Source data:
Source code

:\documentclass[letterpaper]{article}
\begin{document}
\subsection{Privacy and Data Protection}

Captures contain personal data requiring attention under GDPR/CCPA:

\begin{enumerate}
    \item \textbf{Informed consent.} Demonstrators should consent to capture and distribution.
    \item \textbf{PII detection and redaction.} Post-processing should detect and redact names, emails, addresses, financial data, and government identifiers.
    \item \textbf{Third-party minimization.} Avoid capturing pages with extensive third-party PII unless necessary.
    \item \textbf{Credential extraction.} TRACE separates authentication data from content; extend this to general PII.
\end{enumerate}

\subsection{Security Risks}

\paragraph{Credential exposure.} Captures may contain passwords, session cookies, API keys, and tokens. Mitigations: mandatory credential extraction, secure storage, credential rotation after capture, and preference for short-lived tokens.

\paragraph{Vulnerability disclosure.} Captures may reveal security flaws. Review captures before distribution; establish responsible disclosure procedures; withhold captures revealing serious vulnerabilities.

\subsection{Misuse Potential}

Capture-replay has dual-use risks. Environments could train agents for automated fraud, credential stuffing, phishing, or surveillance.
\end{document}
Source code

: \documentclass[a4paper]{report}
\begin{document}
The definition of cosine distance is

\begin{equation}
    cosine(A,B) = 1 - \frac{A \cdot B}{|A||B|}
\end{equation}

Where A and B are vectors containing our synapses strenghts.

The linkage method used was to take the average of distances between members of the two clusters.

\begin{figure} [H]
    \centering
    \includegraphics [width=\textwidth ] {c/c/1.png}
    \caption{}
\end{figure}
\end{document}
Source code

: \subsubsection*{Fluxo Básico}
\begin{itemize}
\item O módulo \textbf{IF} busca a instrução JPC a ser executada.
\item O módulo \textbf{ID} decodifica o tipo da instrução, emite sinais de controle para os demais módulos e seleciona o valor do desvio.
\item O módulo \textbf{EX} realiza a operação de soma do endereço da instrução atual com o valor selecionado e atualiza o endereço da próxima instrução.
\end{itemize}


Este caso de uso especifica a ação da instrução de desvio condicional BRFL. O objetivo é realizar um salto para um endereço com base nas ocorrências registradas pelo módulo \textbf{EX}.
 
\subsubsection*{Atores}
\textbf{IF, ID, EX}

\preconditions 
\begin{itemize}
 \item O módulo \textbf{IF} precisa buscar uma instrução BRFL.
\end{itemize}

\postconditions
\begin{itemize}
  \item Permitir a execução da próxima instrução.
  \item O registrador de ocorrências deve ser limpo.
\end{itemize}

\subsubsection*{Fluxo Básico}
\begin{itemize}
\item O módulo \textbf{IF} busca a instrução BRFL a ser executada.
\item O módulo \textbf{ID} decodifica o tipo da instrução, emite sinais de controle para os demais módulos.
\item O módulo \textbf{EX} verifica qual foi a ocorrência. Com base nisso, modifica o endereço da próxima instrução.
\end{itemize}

• _WHAT TO DO_
Report every line of the entries that carries the word "controle".

• _TASK SOLUTION_
\item O módulo \textbf{ID} decodifica o tipo da instrução, emite sinais de controle para os demais módulos e seleciona o valor do desvio.
\item O módulo \textbf{ID} decodifica o tipo da instrução, emite sinais de controle para os demais módulos.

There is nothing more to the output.